Resembling a shoal of giant neon jellyfish that has drifted in from the sea and become entangled in the palm trees on Miami Beach, Rachely Rotem and Phu Hoang’s Exhale pavilion ensnares visitors in seven miles of phosphorescent tentacles.
“It’s like two different installations: in the daytime it’s more about the structure, and at night it’s about the glowing ropes,” says Hoang.
Used as an outdoor space to host the night-time arts programme during the Art Basel Miami Beach fair, sensors monitor the speed of the wind and feed the information to the lights, which change colour according to the conditions. Steel rods on concrete bases support the ropes.
There are also smaller sensors at head height so the visitors can blow on the sensors and control the light in a confined area. “We wanted the installation to have an interactive element,” says Rotem. An array of hammocks continues this connection with the audience, and allows for a new vantage point to appreciate the work, which is the result of a competition held by New York-based arts charity Creative Time and Art Basel.
The installation was conceived as a temporary structure lasting the week of Art Basel Miami Beach. “But part of the idea is that all its components can be used again,” says Hoang. “The concrete bases will be sunk off Miami Beach to create an artificial reef,” says Rotem. The rope will be given to a non-profit organisation and the steel recycled.

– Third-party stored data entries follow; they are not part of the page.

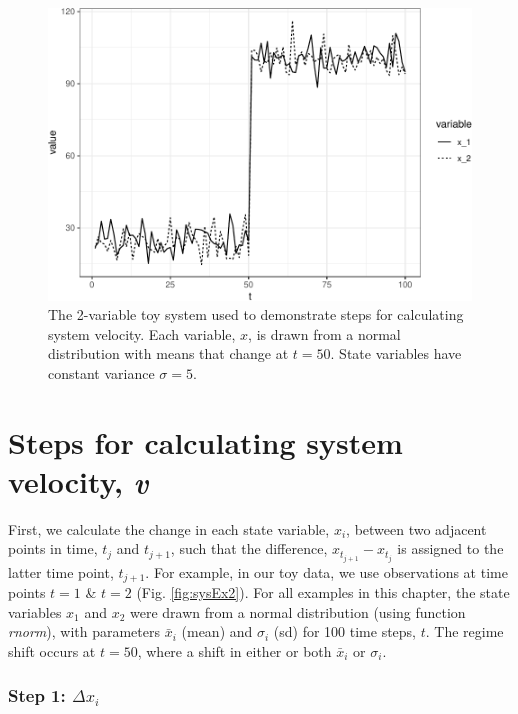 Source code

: \documentclass[12pt,twoside,openany]{reedthesis}
\begin{document}
\begin{figure}
\centering
\includegraphics{_myDissertation_files/figure-latex/sysEx-1.pdf}
\caption{\label{fig:sysEx}The 2-variable toy system used to demonstrate steps for calculating system velocity. Each variable, \(x\), is drawn from a normal distribution with means that change at \(t = 50\). State variables have constant variance \(\sigma = 5\).}
\end{figure}
\hypertarget{steps-for-calculating-system-velocity-v}{%
\section{\texorpdfstring{Steps for calculating system velocity, \emph{v}}{Steps for calculating system velocity, v}}\label{steps-for-calculating-system-velocity-v}}

First, we calculate the change in each state variable, \(x_i\), between two adjacent points in time, \(t_j\) and \(t_{j+1}\), such that the difference, \(x_{t_{j+1}} - x_{t_j}\) is assigned to the latter time point, \(t_{j+1}\). For example, in our toy data, we use observations at time points \(t = 1\) \& \(t=2\) (Fig. \ref{fig:sysEx2}). For all examples in this chapter, the state variables \(x_1\) and \(x_2\) were drawn from a normal distribution (using function \emph{rnorm}), with parameters \(\bar{x}_i\) (mean) and \(\sigma_i\) (sd) for 100 time steps, \(t\). The regime shift occurs at \(t=50\), where a shift in either or both \(\bar{x}_i\) or \(\sigma_i\).

\hypertarget{step-1-delta-x_i}{%
\subsubsection{\texorpdfstring{Step 1: \(\Delta x_i\)}{Step 1: \textbackslash{}Delta x\_i}}\label{step-1-delta-x_i}}
\end{document}
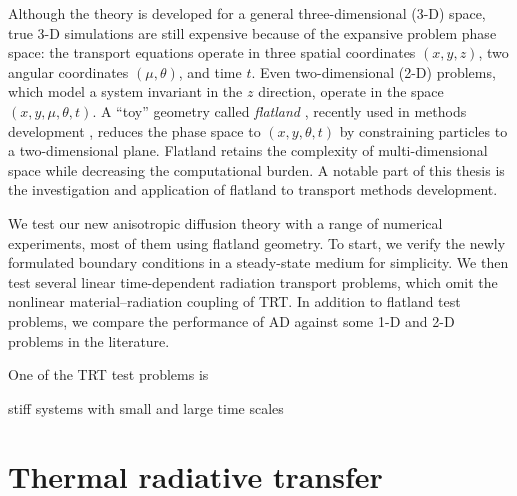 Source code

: Although the theory is developed for a general three-dimensional (3-D) space,
true 3-D simulations are still expensive because of the expansive problem phase
space: the transport equations operate in three spatial coordinates $(x,y,z)$,
two angular coordinates $(\mu,\theta)$, and time $t$. Even two-dimensional (2-D)
problems, which model a system invariant in the $z$ direction, operate in the
space $(x,y,\mu,\theta,t)$. A ``toy'' geometry called \emph{flatland}
\cite{Abb1884}, recently used in methods development \cite{Asa2008,Lar2009c},
reduces the phase space to $(x,y,\theta,t)$ by constraining particles to a
two-dimensional plane. Flatland retains the complexity of multi-dimensional
space while decreasing the computational burden. A notable part of this thesis
is the investigation and application of flatland to transport methods
development.

We test our new anisotropic diffusion theory with a range of numerical
experiments, most of them using flatland geometry.  To start, we verify the
newly formulated boundary conditions in a steady-state medium for simplicity. We
then test several linear time-dependent radiation transport problems, which omit
the nonlinear material--radiation coupling of TRT. In addition to flatland test
problems, we compare the performance of AD against some 1-D and 2-D problems in
the literature.

One of the TRT test problems is 


stiff systems with small and large time scales \cite{Kno2003}


\section{Thermal radiative transfer}

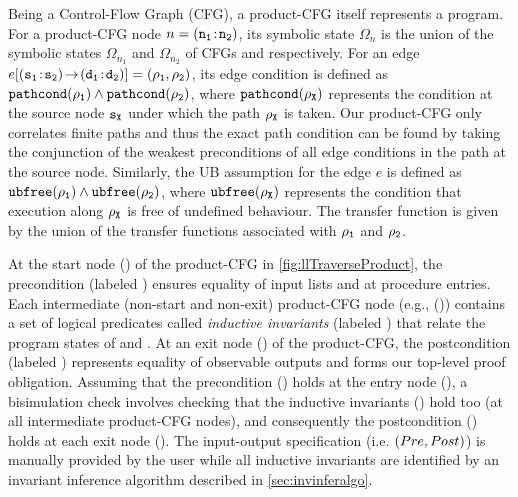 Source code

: Being a Control-Flow Graph (CFG), a product-CFG itself represents a program.
For a product-CFG node $n = ({\tt n_1\!:\!n_2})$, its symbolic state $\Omega_n$ is the union of
the symbolic states $\Omega_{n_1}$ and $\Omega_{n_2}$ of CFGs \sprog{} and \cprog{} respectively.
For an edge $e[{\small ({\tt s_1\!:\!s_2}) \! \rightarrow \! ({\tt d_1\!:\!d_2})}]=({\tt \rho_{1}},{\tt \rho_{2}})$, its edge condition is defined
as ${{\tt pathcond}({\tt \rho_{1}})} \land {\ensuremath{{\tt pathcond}({\tt \rho_{2}})}}$, where ${{\tt pathcond}({\tt \rho_{X}})}$ represents
the condition at the source node ${\tt s_X}$ under which the path ${\tt \rho_{X}}$ is taken.
Our product-CFG only correlates finite paths and thus the exact path condition can be found by taking the
conjunction of the weakest preconditions of all edge conditions in the path at the source node.
Similarly, the UB assumption for the edge $e$ is defined as ${{\tt ubfree}({\tt \rho_{1}})} \land {\ensuremath{{\tt ubfree}({\tt \rho_{2}})}}$,
where ${{\tt ubfree}({\tt \rho_{X}})}$ represents the condition that execution along ${\tt \rho_{X}}$ is free of
undefined behaviour.
The transfer function is given by the union of the transfer functions associated with ${\tt \rho_{1}}$
and ${\tt \rho_{2}}$.

At the start node () of the product-CFG in \cref{fig:llTraverseProduct},
the precondition \pre{} (labeled )
ensures equality of input lists  and  at procedure entries.
Each intermediate (non-start and non-exit) product-CFG node (e.g., ()) contains a set of logical predicates called
{\em inductive invariants} (labeled ) that relate the program states of \sprog{} and \cprog{}.
At an exit node () of the product-CFG, the postcondition \post{} (labeled )
represents equality of observable outputs and forms our top-level proof obligation.
Assuming that the precondition \pre{} () holds at the entry node (),
a bisimulation check involves checking that the inductive invariants () hold too (at all intermediate product-CFG nodes),
and consequently the postcondition \post{} () holds at each exit node ().
The input-output specification (i.e. $({Pre}{},{Post}{})$) is manually provided by the user
while all inductive invariants are identified by an invariant inference algorithm described in \cref{sec:invinferalgo}.

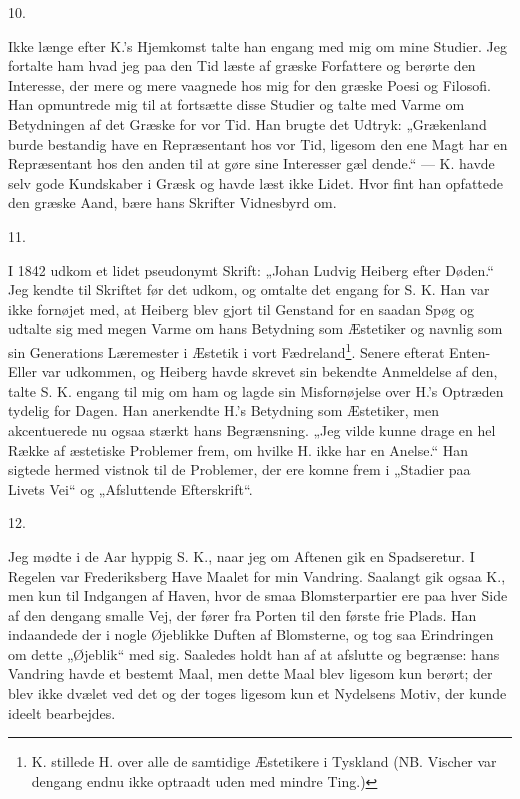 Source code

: \documentclass[12pt,a4paper,openany]{book}
\newcommand{\secnum}[1]{\par\begin{center}#1\end{center}\par\nobreak}
\newcommand{\opage}[1]{\marginnote{\footnotesize\textit{[#1]}}}
\begin{document}
\secnum{10.}

Ikke længe efter K.’s Hjemkomst talte han engang
med mig om mine Studier. Jeg fortalte ham hvad jeg
paa den Tid læste af græske Forfattere og berørte den
Interesse, der mere og mere vaagnede hos mig for den
græske Poesi og Filosofi. Han opmuntrede mig til at
fortsætte disse Studier og talte med Varme om Betydningen
af det Græske for vor Tid. Han brugte det Udtryk:
„Grækenland burde bestandig have en Repræsentant
hos vor Tid, ligesom den ene Magt har en Repræsentant
hos den anden til at gøre sine Interesser gæl%
\opage{346}dende.“ --- K. havde selv gode Kundskaber i Græsk og
havde læst ikke Lidet. Hvor fint han opfattede den
græske Aand, bære hans Skrifter Vidnesbyrd om.

\secnum{11.}

I 1842 udkom et lidet pseudonymt Skrift: „Johan
Ludvig Heiberg efter Døden.“ Jeg kendte til Skriftet
før det udkom, og omtalte det engang for S. K. Han
var ikke fornøjet med, at Heiberg blev gjort til Genstand
for en saadan Spøg og udtalte sig med megen
Varme om hans Betydning som Æstetiker og navnlig
som sin Generations Læremester i Æstetik i vort Fædreland\footnote{K. stillede H. over alle de samtidige Æstetikere i Tyskland (NB. Vischer var dengang endnu ikke optraadt uden med mindre Ting.)}. Senere efterat Enten-Eller var udkommen, og
Heiberg havde skrevet sin bekendte Anmeldelse af den,
talte S. K. engang til mig om ham og lagde sin Misfornøjelse
over H.’s Optræden tydelig for Dagen. Han
anerkendte H.’s Betydning som Æstetiker, men akcentuerede
nu ogsaa stærkt hans Begrænsning. „Jeg vilde
kunne drage en hel Række af æstetiske Problemer frem,
om hvilke H. ikke har en Anelse.“ Han sigtede hermed
vistnok til de Problemer, der ere komne frem i „Stadier
paa Livets Vei“ og „Afsluttende Efterskrift“.

\secnum{12.}

Jeg mødte i de Aar hyppig S. K., naar jeg om Aftenen
gik en Spadseretur. I Regelen var Frederiksberg
Have Maalet for min Vandring. Saalangt gik ogsaa K.,
men kun til Indgangen af Haven, hvor de smaa Blomsterpartier
ere paa hver Side af den dengang smalle Vej,
der fører fra Porten til den første frie Plads. Han indaandede
der i nogle Øjeblikke Duften af Blomsterne, og
\opage{347}tog saa Erindringen om dette „Øjeblik“ med sig. Saaledes
holdt han af at afslutte og begrænse: hans Vandring havde et
bestemt Maal, men dette Maal blev ligesom kun berørt; der blev
ikke dvælet ved det og der toges ligesom kun et Nydelsens Motiv,
der kunde ideelt bearbejdes.
\end{document}
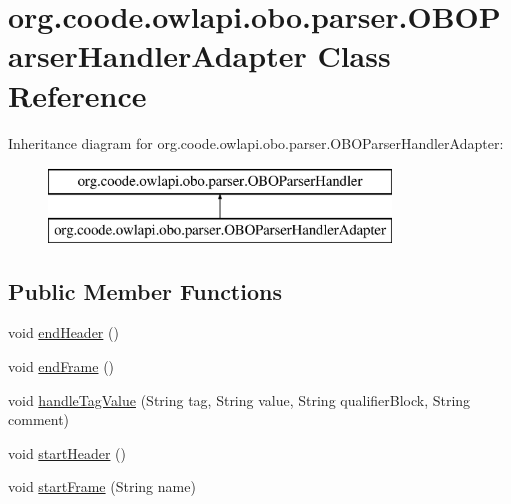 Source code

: \hypertarget{classorg_1_1coode_1_1owlapi_1_1obo_1_1parser_1_1_o_b_o_parser_handler_adapter}{\section{org.\-coode.\-owlapi.\-obo.\-parser.\-O\-B\-O\-Parser\-Handler\-Adapter Class Reference}
\label{classorg_1_1coode_1_1owlapi_1_1obo_1_1parser_1_1_o_b_o_parser_handler_adapter}
}
Inheritance diagram for org.\-coode.\-owlapi.\-obo.\-parser.\-O\-B\-O\-Parser\-Handler\-Adapter\-:\begin{figure}[H]
\begin{center}
\leavevmode
\includegraphics[height=2.000000cm]{classorg_1_1coode_1_1owlapi_1_1obo_1_1parser_1_1_o_b_o_parser_handler_adapter}
\end{center}
\end{figure}
\subsection*{Public Member Functions}
\begin{DoxyCompactItemize}
\item 
void \hyperlink{classorg_1_1coode_1_1owlapi_1_1obo_1_1parser_1_1_o_b_o_parser_handler_adapter_a616f73949ff7db0c917bbe0c7633d3a2}{end\-Header} ()
\item 
void \hyperlink{classorg_1_1coode_1_1owlapi_1_1obo_1_1parser_1_1_o_b_o_parser_handler_adapter_a158ae4b66f9f3650549c997b9e926fee}{end\-Frame} ()
\item 
void \hyperlink{classorg_1_1coode_1_1owlapi_1_1obo_1_1parser_1_1_o_b_o_parser_handler_adapter_a236759be90d75508fd1159281d3a004f}{handle\-Tag\-Value} (String tag, String value, String qualifier\-Block, String comment)
\item 
void \hyperlink{classorg_1_1coode_1_1owlapi_1_1obo_1_1parser_1_1_o_b_o_parser_handler_adapter_a746801b0b10e7947706f42cdde120f30}{start\-Header} ()
\item 
void \hyperlink{classorg_1_1coode_1_1owlapi_1_1obo_1_1parser_1_1_o_b_o_parser_handler_adapter_a5bc9e8f881304bf8257ae9e6ac23f4bc}{start\-Frame} (String name)
\end{DoxyCompactItemize}


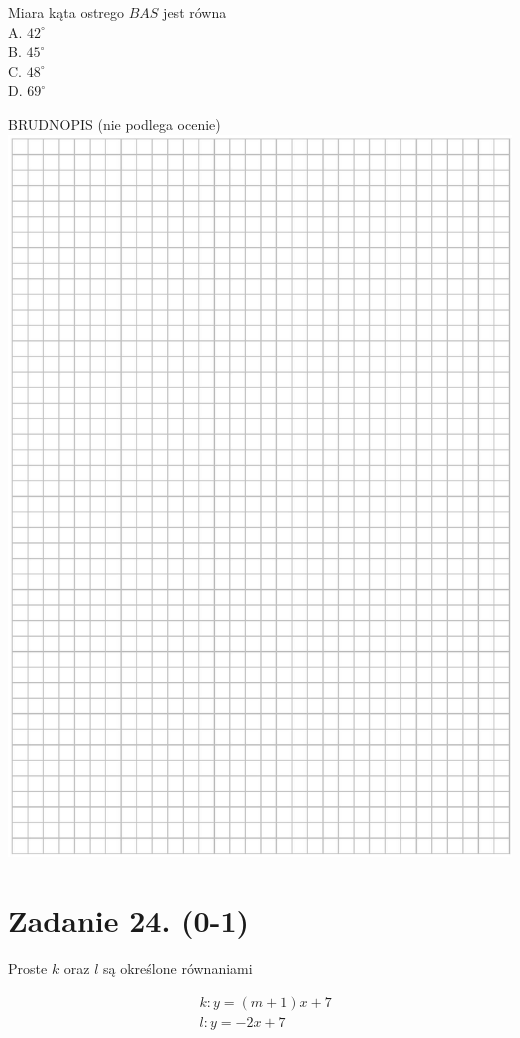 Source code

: \documentclass[10pt]{article}
\begin{document}
Miara kąta ostrego \(B A S\) jest równa\\
A. \(42^{\circ}\)\\
B. \(45^{\circ}\)\\
C. \(48^{\circ}\)\\
D. \(69^{\circ}\)

BRUDNOPIS (nie podlega ocenie)\\
\includegraphics[max width=\textwidth, center]{2024_11_21_0a35d272448d5080a489g-17}

\section*{Zadanie 24. (0-1)}
Proste \(k\) oraz \(l\) są określone równaniami

\[
\begin{aligned}
& k: y=(m+1) x+7 \\
& l: y=-2 x+7
\end{aligned}
\]
\end{document}
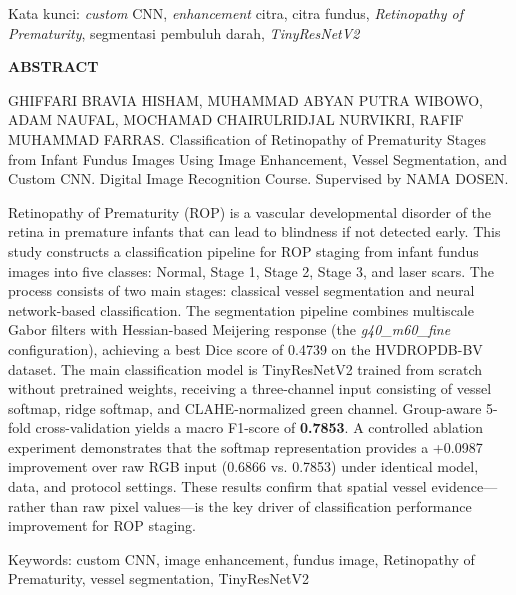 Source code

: \vspace{12pt}

\noindent
Kata kunci: \textit{custom} CNN, \textit{enhancement} citra, citra fundus,
\textit{Retinopathy of Prematurity}, segmentasi pembuluh darah, \textit{TinyResNetV2}

\vspace{1.5cm}

\begin{center}
{\fontsize{14pt}{17pt}\selectfont\bfseries ABSTRACT}
\end{center}

\vspace{6pt}

\noindent
GHIFFARI BRAVIA HISHAM, MUHAMMAD ABYAN PUTRA WIBOWO, ADAM NAUFAL,
MOCHAMAD CHAIRULRIDJAL NURVIKRI, RAFIF MUHAMMAD FARRAS.
Classification of Retinopathy of Prematurity Stages from Infant Fundus Images
Using Image Enhancement, Vessel Segmentation, and Custom CNN.
Digital Image Recognition Course. Supervised by NAMA DOSEN.

\vspace{12pt}

\noindent
Retinopathy of Prematurity (ROP) is a vascular developmental disorder of the retina in
premature infants that can lead to blindness if not detected early. This study constructs a
classification pipeline for ROP staging from infant fundus images into five classes: Normal,
Stage 1, Stage 2, Stage 3, and laser scars. The process consists of two main stages: classical
vessel segmentation and neural network-based classification. The segmentation pipeline combines
multiscale Gabor filters with Hessian-based Meijering response (the \textit{g40\_m60\_fine} configuration),
achieving a best Dice score of 0.4739 on the HVDROPDB-BV dataset. The main classification model
is TinyResNetV2 trained from scratch without pretrained weights, receiving a three-channel input
consisting of vessel softmap, ridge softmap, and CLAHE-normalized green channel. Group-aware
5-fold cross-validation yields a macro F1-score of \textbf{0.7853}. A controlled ablation experiment
demonstrates that the softmap representation provides a +0.0987 improvement over raw RGB input
(0.6866 vs. 0.7853) under identical model, data, and protocol settings. These results confirm
that spatial vessel evidence---rather than raw pixel values---is the key driver of classification
performance improvement for ROP staging.

\vspace{12pt}

\noindent
Keywords: custom CNN, image enhancement, fundus image, Retinopathy of Prematurity,
vessel segmentation, TinyResNetV2
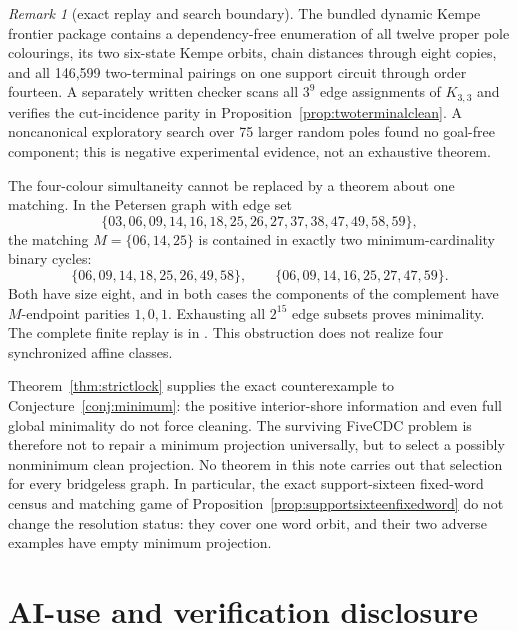 \documentclass[11pt]{article}
\theoremstyle{definition}
\theoremstyle{remark}
\newtheorem{remark}[theorem]{Remark}
\begin{document}
\begin{remark}[exact replay and search boundary]
The bundled dynamic Kempe frontier package contains a dependency-free
enumeration of all twelve proper pole colourings, its two six-state Kempe
orbits, chain distances through eight copies, and all 146,599 two-terminal
pairings on one support circuit through order fourteen.  A separately
written checker scans all \(3^9\) edge assignments of \(K_{3,3}\) and
verifies the cut-incidence parity in
Proposition~\ref{prop:twoterminalclean}.  A noncanonical exploratory search
over 75 larger random poles found no goal-free component; this is negative
experimental evidence, not an exhaustive theorem.
\end{remark}

The four-colour simultaneity cannot be replaced by a theorem about one
matching.  In the Petersen graph with edge set
\[
\{03,06,09,14,16,18,25,26,27,37,38,47,49,58,59\},
\]
the matching \(M=\{06,14,25\}\) is contained in exactly two
minimum-cardinality binary cycles:
\[
\{06,09,14,18,25,26,49,58\},\qquad
\{06,09,14,16,25,27,47,59\}.
\]
Both have size eight, and in both cases the components of the complement
have \(M\)-endpoint parities \(1,0,1\).  Exhausting all \(2^{15}\) edge
subsets proves minimality.  The complete finite replay is in
.  This
obstruction does not realize four synchronized affine classes.

Theorem~\ref{thm:strictlock} supplies the exact counterexample to
Conjecture~\ref{conj:minimum}: the positive interior-shore information and
even full global minimality do not force cleaning.  The surviving FiveCDC
problem is therefore not to repair a minimum projection universally, but
to select a possibly nonminimum clean projection.  No theorem in this
note carries out that selection for every bridgeless graph.  In particular,
the exact support-sixteen fixed-word census and matching game of
Proposition~\ref{prop:supportsixteenfixedword} do not change the resolution
status: they cover one word orbit, and their two adverse examples have
empty minimum projection.

\section*{AI-use and verification disclosure}
\end{document}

There seems to be a trend for these flexible structures at the moment. Up the road at Design Miami the designer of the year Konstantin Grcic created an installation called Netscape, consisting of 24 swing seats made of polypropylene netting and fibreglass hung from a light steel structure. And earlier this year at Moma PS1’s summer pavilion Pole Dance was a structure of netting mounted on movable wind-sail joints.